• Source information:
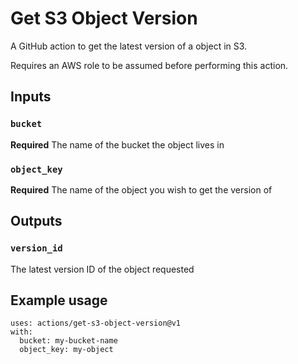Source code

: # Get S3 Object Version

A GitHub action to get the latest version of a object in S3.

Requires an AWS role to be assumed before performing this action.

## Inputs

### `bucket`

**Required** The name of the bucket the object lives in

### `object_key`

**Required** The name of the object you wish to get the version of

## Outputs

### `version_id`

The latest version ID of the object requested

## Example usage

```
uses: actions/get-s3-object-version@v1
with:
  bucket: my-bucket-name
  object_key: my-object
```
--
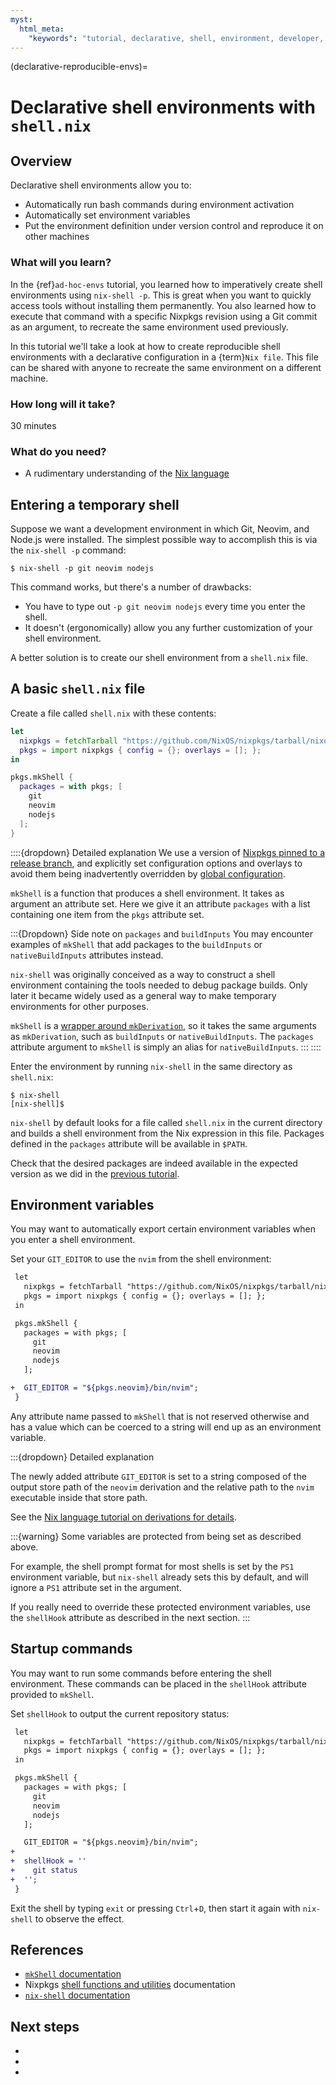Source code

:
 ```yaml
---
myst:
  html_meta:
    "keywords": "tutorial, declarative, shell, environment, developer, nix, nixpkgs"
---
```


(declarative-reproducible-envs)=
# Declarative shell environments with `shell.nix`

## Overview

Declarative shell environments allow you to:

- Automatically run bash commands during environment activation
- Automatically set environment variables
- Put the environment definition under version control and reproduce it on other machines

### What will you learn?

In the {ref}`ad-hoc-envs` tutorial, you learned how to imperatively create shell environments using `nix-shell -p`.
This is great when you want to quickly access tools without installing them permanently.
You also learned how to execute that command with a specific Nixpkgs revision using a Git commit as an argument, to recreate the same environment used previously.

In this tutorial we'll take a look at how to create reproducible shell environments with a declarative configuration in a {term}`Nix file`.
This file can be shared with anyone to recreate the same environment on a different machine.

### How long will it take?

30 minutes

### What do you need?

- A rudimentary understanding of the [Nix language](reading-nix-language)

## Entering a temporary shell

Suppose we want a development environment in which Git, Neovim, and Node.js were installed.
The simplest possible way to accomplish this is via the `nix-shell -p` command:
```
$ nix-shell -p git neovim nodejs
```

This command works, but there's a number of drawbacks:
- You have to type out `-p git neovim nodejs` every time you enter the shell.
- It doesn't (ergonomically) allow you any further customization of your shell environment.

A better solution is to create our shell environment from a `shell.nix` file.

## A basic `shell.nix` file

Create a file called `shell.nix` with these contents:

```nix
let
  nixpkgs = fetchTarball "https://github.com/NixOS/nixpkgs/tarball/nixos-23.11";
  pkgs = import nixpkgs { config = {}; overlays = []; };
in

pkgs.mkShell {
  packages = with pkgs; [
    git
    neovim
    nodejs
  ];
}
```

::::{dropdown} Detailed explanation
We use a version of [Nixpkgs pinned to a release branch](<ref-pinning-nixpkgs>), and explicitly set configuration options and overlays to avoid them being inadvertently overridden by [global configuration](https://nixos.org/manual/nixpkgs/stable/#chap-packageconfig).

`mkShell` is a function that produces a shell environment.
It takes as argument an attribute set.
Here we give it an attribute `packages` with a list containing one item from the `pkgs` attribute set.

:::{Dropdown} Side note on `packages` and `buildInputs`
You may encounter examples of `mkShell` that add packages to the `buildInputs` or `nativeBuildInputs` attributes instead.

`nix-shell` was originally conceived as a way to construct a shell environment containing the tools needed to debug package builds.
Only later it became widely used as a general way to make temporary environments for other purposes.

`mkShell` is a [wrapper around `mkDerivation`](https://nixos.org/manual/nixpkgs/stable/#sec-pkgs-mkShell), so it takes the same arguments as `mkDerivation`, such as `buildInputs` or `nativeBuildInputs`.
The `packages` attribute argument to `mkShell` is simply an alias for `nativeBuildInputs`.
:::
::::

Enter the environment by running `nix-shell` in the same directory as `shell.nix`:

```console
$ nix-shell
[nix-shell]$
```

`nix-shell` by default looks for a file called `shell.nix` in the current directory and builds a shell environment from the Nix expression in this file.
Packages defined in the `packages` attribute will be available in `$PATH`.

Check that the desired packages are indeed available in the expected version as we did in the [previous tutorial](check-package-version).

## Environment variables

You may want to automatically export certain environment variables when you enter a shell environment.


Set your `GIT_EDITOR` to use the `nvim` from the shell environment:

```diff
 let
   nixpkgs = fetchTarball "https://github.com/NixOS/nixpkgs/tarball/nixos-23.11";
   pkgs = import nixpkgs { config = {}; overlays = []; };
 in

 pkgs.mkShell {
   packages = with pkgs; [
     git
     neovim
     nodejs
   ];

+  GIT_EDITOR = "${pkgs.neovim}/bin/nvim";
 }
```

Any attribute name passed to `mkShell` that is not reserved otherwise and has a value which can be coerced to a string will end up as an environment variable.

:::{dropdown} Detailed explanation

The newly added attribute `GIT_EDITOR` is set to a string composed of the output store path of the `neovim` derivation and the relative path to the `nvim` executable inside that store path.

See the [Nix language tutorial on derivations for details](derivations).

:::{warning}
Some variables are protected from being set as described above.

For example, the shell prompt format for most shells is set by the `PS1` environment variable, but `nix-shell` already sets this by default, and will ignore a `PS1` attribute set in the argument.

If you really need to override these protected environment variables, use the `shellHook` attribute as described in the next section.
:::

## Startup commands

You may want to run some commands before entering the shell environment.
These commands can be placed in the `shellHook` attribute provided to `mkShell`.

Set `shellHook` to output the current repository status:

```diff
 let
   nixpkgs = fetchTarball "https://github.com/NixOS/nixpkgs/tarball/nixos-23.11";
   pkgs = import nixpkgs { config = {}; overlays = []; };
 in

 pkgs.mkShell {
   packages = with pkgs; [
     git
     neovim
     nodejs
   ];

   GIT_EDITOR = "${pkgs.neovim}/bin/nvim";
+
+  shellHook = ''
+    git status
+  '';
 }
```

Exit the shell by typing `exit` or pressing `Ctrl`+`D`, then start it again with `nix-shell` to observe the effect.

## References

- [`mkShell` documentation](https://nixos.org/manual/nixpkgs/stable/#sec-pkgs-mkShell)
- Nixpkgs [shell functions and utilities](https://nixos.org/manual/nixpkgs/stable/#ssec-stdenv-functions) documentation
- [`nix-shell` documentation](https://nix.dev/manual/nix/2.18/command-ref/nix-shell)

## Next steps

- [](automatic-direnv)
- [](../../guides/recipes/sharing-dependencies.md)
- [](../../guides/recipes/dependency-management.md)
---
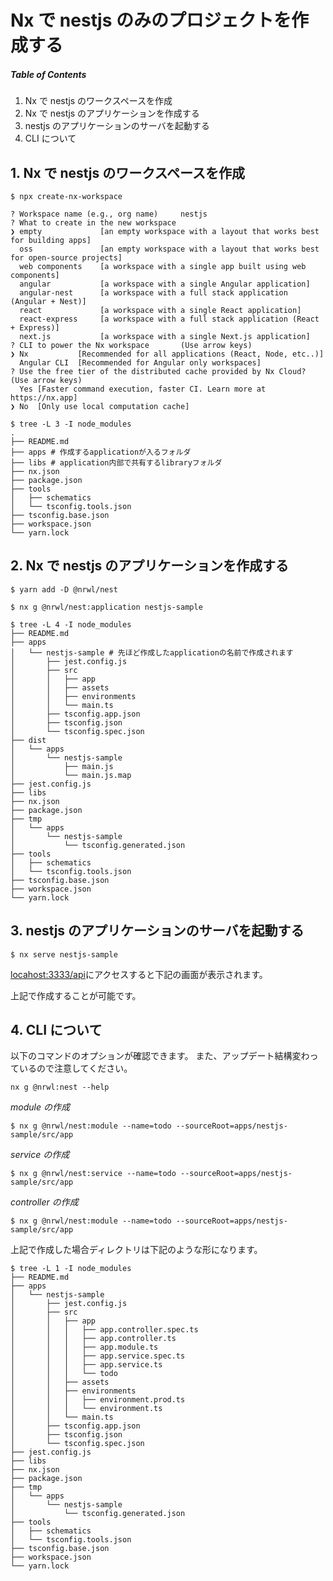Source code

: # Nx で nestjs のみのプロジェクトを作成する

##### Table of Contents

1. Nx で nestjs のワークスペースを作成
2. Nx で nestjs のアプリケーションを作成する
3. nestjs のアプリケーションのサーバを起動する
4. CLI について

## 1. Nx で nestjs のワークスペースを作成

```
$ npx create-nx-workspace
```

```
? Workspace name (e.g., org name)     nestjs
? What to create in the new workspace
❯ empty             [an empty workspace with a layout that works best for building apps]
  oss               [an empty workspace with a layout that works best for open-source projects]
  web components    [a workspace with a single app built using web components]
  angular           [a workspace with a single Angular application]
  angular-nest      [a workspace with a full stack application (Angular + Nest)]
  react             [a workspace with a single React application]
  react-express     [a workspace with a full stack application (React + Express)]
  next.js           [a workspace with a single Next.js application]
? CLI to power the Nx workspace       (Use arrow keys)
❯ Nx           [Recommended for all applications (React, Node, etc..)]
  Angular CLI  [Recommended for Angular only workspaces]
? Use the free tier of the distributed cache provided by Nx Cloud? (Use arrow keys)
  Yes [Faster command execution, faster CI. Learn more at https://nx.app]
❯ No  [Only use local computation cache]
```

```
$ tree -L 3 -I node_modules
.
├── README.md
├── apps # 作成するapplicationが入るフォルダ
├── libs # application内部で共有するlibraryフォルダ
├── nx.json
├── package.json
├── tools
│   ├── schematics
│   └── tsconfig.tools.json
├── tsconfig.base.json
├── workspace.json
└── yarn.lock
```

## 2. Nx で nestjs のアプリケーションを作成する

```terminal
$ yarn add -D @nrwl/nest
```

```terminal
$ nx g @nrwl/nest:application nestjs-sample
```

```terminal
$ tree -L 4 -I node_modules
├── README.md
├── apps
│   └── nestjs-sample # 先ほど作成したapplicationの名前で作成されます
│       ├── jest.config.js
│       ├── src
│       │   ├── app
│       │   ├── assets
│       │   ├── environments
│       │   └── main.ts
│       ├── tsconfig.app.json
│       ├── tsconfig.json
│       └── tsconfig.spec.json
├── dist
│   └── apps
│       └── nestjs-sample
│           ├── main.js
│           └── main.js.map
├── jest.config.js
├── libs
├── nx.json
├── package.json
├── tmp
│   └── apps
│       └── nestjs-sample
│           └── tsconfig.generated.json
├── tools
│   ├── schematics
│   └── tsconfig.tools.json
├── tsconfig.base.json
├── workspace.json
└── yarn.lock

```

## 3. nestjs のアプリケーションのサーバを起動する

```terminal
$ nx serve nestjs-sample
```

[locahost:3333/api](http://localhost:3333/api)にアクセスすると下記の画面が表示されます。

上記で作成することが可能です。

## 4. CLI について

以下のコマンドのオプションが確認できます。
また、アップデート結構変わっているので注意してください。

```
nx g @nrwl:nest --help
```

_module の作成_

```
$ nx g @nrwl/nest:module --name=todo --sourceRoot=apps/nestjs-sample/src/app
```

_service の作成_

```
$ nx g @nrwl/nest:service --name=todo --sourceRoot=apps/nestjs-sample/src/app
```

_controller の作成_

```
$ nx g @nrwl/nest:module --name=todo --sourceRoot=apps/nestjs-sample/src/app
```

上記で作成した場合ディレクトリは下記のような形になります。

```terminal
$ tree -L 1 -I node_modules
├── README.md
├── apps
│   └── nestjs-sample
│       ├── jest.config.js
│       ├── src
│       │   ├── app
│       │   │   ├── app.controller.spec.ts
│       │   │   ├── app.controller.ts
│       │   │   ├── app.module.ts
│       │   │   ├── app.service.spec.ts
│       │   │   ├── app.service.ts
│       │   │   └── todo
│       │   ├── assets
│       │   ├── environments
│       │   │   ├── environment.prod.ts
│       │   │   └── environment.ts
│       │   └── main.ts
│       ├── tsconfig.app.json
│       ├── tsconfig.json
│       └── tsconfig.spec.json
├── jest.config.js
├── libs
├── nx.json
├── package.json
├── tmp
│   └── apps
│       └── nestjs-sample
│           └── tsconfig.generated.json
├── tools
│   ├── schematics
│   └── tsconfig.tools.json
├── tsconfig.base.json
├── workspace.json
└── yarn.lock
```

• What needs to be done: When a line in the data contains "language", return it as written.

• Output:
- A rudimentary understanding of the [Nix language](reading-nix-language)
See the [Nix language tutorial on derivations for details](derivations).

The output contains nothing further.